[Extracted records]
═══

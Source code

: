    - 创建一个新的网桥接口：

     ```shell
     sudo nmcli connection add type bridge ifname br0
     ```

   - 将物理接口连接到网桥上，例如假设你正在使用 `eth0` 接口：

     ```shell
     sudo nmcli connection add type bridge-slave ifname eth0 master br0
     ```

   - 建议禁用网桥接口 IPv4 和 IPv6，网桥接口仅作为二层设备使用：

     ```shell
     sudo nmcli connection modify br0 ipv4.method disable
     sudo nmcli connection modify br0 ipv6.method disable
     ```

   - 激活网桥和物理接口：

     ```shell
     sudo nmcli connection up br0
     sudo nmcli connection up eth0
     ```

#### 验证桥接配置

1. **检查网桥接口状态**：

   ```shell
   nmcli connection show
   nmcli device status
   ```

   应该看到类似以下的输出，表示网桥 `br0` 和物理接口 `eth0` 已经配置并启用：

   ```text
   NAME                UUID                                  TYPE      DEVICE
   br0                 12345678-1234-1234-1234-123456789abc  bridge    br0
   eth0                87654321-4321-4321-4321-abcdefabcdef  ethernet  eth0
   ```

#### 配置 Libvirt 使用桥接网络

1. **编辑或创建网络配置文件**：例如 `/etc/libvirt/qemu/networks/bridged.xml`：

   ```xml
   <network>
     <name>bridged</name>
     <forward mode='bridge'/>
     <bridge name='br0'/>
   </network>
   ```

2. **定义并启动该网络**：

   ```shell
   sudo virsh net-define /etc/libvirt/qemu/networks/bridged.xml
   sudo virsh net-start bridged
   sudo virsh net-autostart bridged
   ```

═══

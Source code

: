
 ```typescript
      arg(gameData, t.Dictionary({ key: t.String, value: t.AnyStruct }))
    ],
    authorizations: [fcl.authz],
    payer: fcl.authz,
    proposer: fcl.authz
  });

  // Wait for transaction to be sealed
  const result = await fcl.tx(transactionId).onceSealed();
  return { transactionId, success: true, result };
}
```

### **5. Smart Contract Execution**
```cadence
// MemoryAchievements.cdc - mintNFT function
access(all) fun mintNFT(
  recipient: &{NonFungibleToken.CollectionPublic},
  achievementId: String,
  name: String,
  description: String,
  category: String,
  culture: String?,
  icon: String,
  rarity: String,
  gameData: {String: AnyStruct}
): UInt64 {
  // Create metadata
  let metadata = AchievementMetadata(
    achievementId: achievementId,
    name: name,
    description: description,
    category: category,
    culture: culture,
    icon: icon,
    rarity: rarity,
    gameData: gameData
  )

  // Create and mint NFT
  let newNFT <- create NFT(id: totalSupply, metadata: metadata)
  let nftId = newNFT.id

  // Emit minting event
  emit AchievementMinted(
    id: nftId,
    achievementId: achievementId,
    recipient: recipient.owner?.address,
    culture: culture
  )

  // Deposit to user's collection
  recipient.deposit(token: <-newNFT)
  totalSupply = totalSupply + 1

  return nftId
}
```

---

═══

[Required work] Which lines above include the word "newNFT"? Show each one.

[Your solution]
  let newNFT <- create NFT(id: totalSupply, metadata: metadata)
  let nftId = newNFT.id
  recipient.deposit(token: <-newNFT)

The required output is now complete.